* _Brief_
Only the lines from the start of the entries through the line with "このデータを基に、ヒストグラ" are wanted; please output them exactly.

* _Information given_

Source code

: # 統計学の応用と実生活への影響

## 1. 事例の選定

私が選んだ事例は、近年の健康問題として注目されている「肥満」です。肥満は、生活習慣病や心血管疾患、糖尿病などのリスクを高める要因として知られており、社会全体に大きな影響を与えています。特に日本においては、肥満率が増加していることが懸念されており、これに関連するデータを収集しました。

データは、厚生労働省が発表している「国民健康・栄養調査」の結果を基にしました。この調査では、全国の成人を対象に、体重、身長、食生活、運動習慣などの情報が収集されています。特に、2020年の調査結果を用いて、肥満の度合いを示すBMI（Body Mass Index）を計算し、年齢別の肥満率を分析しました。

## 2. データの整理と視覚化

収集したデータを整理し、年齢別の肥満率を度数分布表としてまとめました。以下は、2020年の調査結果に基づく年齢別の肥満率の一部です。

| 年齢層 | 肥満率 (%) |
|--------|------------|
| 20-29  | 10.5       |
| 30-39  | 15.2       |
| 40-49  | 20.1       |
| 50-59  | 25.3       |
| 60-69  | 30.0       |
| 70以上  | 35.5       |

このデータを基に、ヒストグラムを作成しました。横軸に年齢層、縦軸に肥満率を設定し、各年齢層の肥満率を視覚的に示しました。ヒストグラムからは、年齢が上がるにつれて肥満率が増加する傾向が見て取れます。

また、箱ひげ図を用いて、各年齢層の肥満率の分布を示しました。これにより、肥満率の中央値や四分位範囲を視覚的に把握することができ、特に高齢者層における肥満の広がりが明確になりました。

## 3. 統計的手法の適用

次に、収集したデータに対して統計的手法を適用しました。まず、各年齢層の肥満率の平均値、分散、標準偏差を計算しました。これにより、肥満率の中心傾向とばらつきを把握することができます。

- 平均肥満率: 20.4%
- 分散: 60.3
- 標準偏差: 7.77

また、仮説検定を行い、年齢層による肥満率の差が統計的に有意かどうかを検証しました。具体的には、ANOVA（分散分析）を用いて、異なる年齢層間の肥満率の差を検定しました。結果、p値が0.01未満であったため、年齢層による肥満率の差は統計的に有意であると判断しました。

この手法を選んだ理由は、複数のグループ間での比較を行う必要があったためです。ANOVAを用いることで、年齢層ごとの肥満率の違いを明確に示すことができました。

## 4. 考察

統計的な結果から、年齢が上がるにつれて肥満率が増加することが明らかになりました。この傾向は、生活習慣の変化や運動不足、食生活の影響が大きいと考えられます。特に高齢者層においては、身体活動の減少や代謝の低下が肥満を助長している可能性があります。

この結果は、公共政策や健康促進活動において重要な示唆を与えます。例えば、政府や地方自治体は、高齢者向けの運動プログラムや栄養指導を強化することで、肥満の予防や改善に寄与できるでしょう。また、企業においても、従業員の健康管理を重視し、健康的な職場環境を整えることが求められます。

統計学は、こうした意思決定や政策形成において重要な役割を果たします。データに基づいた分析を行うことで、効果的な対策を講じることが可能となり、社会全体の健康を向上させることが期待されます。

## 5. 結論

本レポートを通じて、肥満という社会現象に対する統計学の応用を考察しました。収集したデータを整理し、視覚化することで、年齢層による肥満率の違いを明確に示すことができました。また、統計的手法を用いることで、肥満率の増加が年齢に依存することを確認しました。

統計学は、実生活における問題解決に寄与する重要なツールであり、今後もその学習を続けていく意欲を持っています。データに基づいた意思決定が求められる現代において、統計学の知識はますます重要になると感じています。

* _Your response_
Source code

: # 統計学の応用と実生活への影響

## 1. 事例の選定

私が選んだ事例は、近年の健康問題として注目されている「肥満」です。肥満は、生活習慣病や心血管疾患、糖尿病などのリスクを高める要因として知られており、社会全体に大きな影響を与えています。特に日本においては、肥満率が増加していることが懸念されており、これに関連するデータを収集しました。

データは、厚生労働省が発表している「国民健康・栄養調査」の結果を基にしました。この調査では、全国の成人を対象に、体重、身長、食生活、運動習慣などの情報が収集されています。特に、2020年の調査結果を用いて、肥満の度合いを示すBMI（Body Mass Index）を計算し、年齢別の肥満率を分析しました。

## 2. データの整理と視覚化

収集したデータを整理し、年齢別の肥満率を度数分布表としてまとめました。以下は、2020年の調査結果に基づく年齢別の肥満率の一部です。

| 年齢層 | 肥満率 (%) |
|--------|------------|
| 20-29  | 10.5       |
| 30-39  | 15.2       |
| 40-49  | 20.1       |
| 50-59  | 25.3       |
| 60-69  | 30.0       |
| 70以上  | 35.5       |

このデータを基に、ヒストグラムを作成しました。横軸に年齢層、縦軸に肥満率を設定し、各年齢層の肥満率を視覚的に示しました。ヒストグラムからは、年齢が上がるにつれて肥満率が増加する傾向が見て取れます。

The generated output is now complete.